X.________ exerce un recours constitutionnel subsidiaire au Tribunal fédéral contre l'arrêt du 19 juin 2009. Invoquant l'arbitraire (art. 9 Cst.) dans l'application du droit fédéral (art. 8 CC), la recourante conclut, principalement, à l'annulation de l'arrêt attaqué et à sa réforme en ce sens qu'il soit dit que X.________ n'est pas débitrice des factures de 2'439 fr. 30, 8'608 fr, 11'975 fr. 88 et que les poursuites correspondantes n'iront pas leur voie et, subsidiairement, à l'annulation de l'arrêt entrepris et au renvoi de la cause à l'autorité cantonale.
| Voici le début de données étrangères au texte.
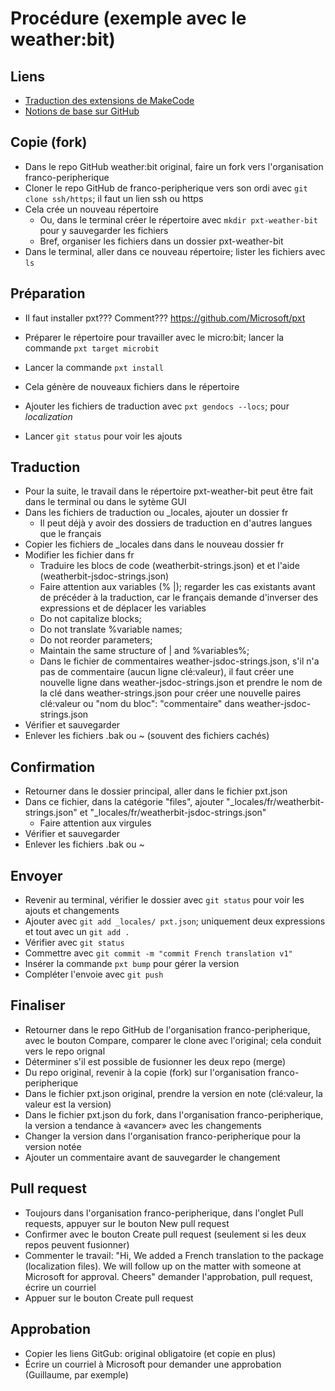 # Procédure (exemple avec le weather:bit)

## Liens

- [Traduction des extensions de MakeCode](https://makecode.com/extensions/localization)
- [Notions de base sur GitHub](https://guides.github.com/activities/hello-world/)

## Copie (fork)

- Dans le repo GitHub weather:bit original, faire un fork vers l'organisation franco-peripherique
- Cloner le repo GitHub de franco-peripherique vers son ordi avec `git clone ssh/https`; il faut un lien ssh ou https
- Cela crée un nouveau répertoire
    - Ou, dans le terminal créer le répertoire avec `mkdir pxt-weather-bit` pour y sauvegarder les fichiers
    - Bref, organiser les fichiers dans un dossier pxt-weather-bit
- Dans le terminal, aller dans ce nouveau répertoire; lister les fichiers avec `ls`

## Préparation

- Il faut installer pxt??? Comment??? https://github.com/Microsoft/pxt

- Préparer le répertoire pour travailler avec le micro:bit; lancer la commande `pxt target microbit`
- Lancer la commande `pxt install`
- Cela génère de nouveaux fichiers dans le répertoire
- Ajouter les fichiers de traduction avec `pxt gendocs --locs`; pour *localization*
- Lancer `git status` pour voir les ajouts

## Traduction

- Pour la suite, le travail dans le répertoire pxt-weather-bit peut être fait dans le terminal ou dans le sytème GUI
- Dans les fichiers de traduction ou _locales, ajouter un dossier fr
    - Il peut déjà y avoir des dossiers de traduction en d'autres langues que le français
- Copier les fichiers de _locales dans dans le nouveau dossier fr
- Modifier les fichier dans fr
    - Traduire les blocs de code (weatherbit-strings.json) et et l'aide (weatherbit-jsdoc-strings.json)
    - Faire attention aux variables (% |); regarder les cas existants avant de précéder à la traduction, car le français demande d'inverser des expressions et de déplacer les variables
    - Do not capitalize blocks;
    - Do not translate %variable names;
    - Do not reorder parameters;
    - Maintain the same structure of | and %variables%;
    - Dans le fichier de commentaires weather-jsdoc-strings.json, s'il n'a pas de commentaire (aucun ligne clé:valeur), il faut créer une nouvelle ligne dans weather-jsdoc-strings.json et prendre le nom de la clé dans weather-strings.json pour créer une nouvelle paires clé:valeur ou "nom du bloc": "commentaire" dans weather-jsdoc-strings.json
- Vérifier et sauvegarder
- Enlever les fichiers .bak ou ~ (souvent des fichiers cachés)

## Confirmation

- Retourner dans le dossier principal, aller dans le fichier pxt.json
- Dans ce fichier, dans la catégorie "files", ajouter "_locales/fr/weatherbit-strings.json" et "_locales/fr/weatherbit-jsdoc-strings.json"
    - Faire attention aux virgules
- Vérifier et sauvegarder
- Enlever les fichiers .bak ou ~

## Envoyer

- Revenir au terminal, vérifier le dossier avec `git status` pour voir les ajouts et changements
- Ajouter avec `git add _locales/ pxt.json`; uniquement deux expressions et tout avec un `git add .`
- Vérifier avec `git status`
- Commettre avec `git commit -m "commit French translation v1"`
- Insérer la commande `pxt bump` pour gérer la version
- Compléter l'envoie avec `git push`

## Finaliser

- Retourner dans le repo GitHub de l'organisation franco-peripherique, avec le bouton Compare, comparer le clone avec l'original; cela conduit vers le repo orignal
- Déterminer s'il est possible de fusionner les deux repo (merge)
- Du repo original, revenir à la copie (fork) sur l'organisation franco-peripherique
- Dans le fichier pxt.json original, prendre la version en note (clé:valeur, la valeur est la version)
- Dans le fichier pxt.json du fork, dans l'organisation franco-peripherique, la version a tendance à «avancer» avec les changements
- Changer la version dans l'organisation franco-peripherique pour la version notée
- Ajouter un commentaire avant de sauvegarder le changement

## Pull request

- Toujours dans l'organisation franco-peripherique, dans l'onglet Pull requests, appuyer sur le bouton New pull request
- Confirmer avec le bouton Create pull request (seulement si les deux repos peuvent fusionner)
- Commenter le travail: "Hi, We added a French translation to the package (localization files). We will follow up on the matter with someone at Microsoft for approval. Cheers"
demander l'approbation, pull request, écrire un courriel
- Appuer sur le bouton Create pull request

## Approbation

- Copier les liens GitGub: original obligatoire (et copie en plus)
- Écrire un courriel à Microsoft pour demander une approbation (Guillaume, par exemple)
L'intimée conclut au rejet du recours et à la confirmation de l'arrêt cantonal.
Considérant en droit:
1.
1.1 Devant l'autorité précédente, le litige ne portait que sur un solde de 14'023 fr. 20 (total des trois factures, moins la somme de 9'000 fr.), entièrement contesté. La valeur litigieuse minimale requise par l'art. 74 al. 1 let. b LTF n'étant pas atteinte, le recours en matière civile n'était pas ouvert, étant précisé que l'on ne se trouve dans aucun des cas prévus par l'art. 74 al. 2 LTF. C'est donc à juste titre que la recourante a interjeté un recours constitutionnel subsidiaire, puisque le recours ordinaire ne lui était pas ouvert (art. 113 LTF).
1.2 Interjeté par la partie qui a succombé dans ses conclusions libératoires et qui a un intérêt juridique à l'annulation ou à la modification de la décision (art. 115 LTF), le recours déposé dans le délai (art. 117, 100 al. 1 et 46 al. 1 let. b LTF) et la forme (art. 42 LTF) prévus par la loi, est en principe recevable, puisqu'il est dirigé contre une décision finale ( art. 117 et 90 LTF ) rendue par une autorité cantonale de dernière instance (art. 113 LTF).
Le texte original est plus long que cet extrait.